Slashdot ought to implement a new filter for its comments section in preferences: Score penalty for reference to Google in Ask Slashdot question.

Unfortunately, most of the Ask Slashdot's are so lame they can be answered with a simple google search.

The editor that posts the Ask Slashdot should first see if he can easily answer the question with a google search before posting the article.

--

"And like that ... he's gone."
Re:How 'common' do you need it? by mabinogi · 2002-11-11 22:23 · Score: 4, Insightful

> Unfortunately, most of the Ask Slashdot's are so lame they can be answered with a simple google search.

But someone submitting a question to Ask Slashdot doesn't want a bunch of links from Google, they want opinions...opinions from real people that may or may not (most likely) know what they're talking about.
They want discussion.....you cant get that by searching on google...

--
Advanced users are users too!
Re:How 'common' do you need it? by tswinzig · 2002-11-12 01:15 · Score: 2

They want discussion.....you cant get that by searching on google...

Yes, you can!

--

"And like that ... he's gone."

Have you tried by Apreche · 2002-11-11 15:48 · Score: 2

the world almanac? Oh no, a book? made of paper? what's that? Just because it isn't in digital form doesn't mean it's not out there. Try the public library sometime.

--
The GeekNights podcast is going strong. Listen!

Re:Have you tried by Anonymous Coward · 2002-11-11 15:57 · Score: 0

Oh, gee, thanks, that's so helpful, so next time I write an application that figures out user's city and state by zip code, I should just go ahead and type in the USPS manual in my database. Thanks again for valuable suggestion.
Re:Have you tried by Chipaca · 2002-11-12 03:20 · Score: 1

on Monday November 11, Apreche said:
> Try the public library sometime.

For many people that is usually not a valid option. Public libraries are, too often, one of the first "luxuries" a government cuts back on, and are rendered not useful by sheer neglect.
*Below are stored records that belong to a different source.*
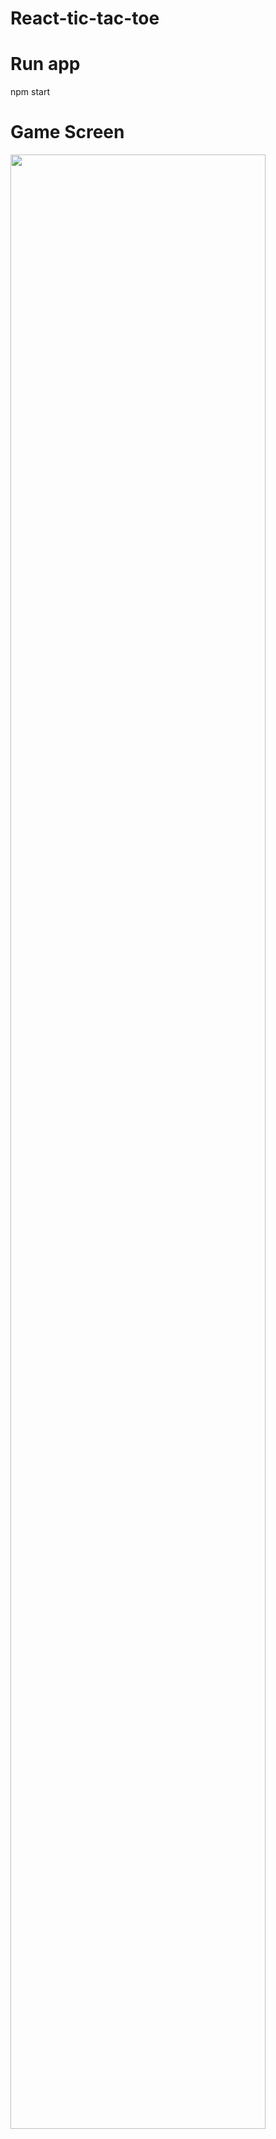 # React-tic-tac-toe

# Run app
 npm start
 
# Game Screen 

<img src="https://user-images.githubusercontent.com/47282028/87234090-f0917d00-c3cd-11ea-9dfb-2a6dede0c067.png" width="90%"></img>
Missing the point by Lavos · 2002-11-11 16:09 · Score: 1, Interesting

I understand the importance of Google and the like, but let me give an example from the MS side of things, and why we love it.

SQL Server and Access both come with the Northwind database. If I have some new query that I'm trying to write, for instance randomly returning different numbers of products for each product category, it is pretty darn handy to have a standardized data set to pull from for my example code.

Otherwise, I have to include DDL and DML just to create the example data. Instead, I can just say "Run this against Northwind."

The same applies for training and learning. Northwind is a pretty well known database, and most established developers won't have to learn a new schema in order to demonstrate a new concept.

So rephrase the question from "Where can I find some data?" to "Where can I find a data set that other developers are using so we can more intelligently exchange information?"

--
"Tax preparation software eliminates errors your[SIC] may make...." From IRS home page.

Re:Missing the point by Lavos · 2002-11-11 16:11 · Score: 1

Oh yeah, and I realize that the article's poster/asker really is just wanting data, but I would like to see this turned into another topic entirely.

--
"Tax preparation software eliminates errors your[SIC] may make...." From IRS home page.

here ya go by zogger · 2002-11-11 16:17 · Score: 5, Informative

--here's a great site. refdesk.com. Matt Drudge's father runs this site,AFAIK, a boatload of data links.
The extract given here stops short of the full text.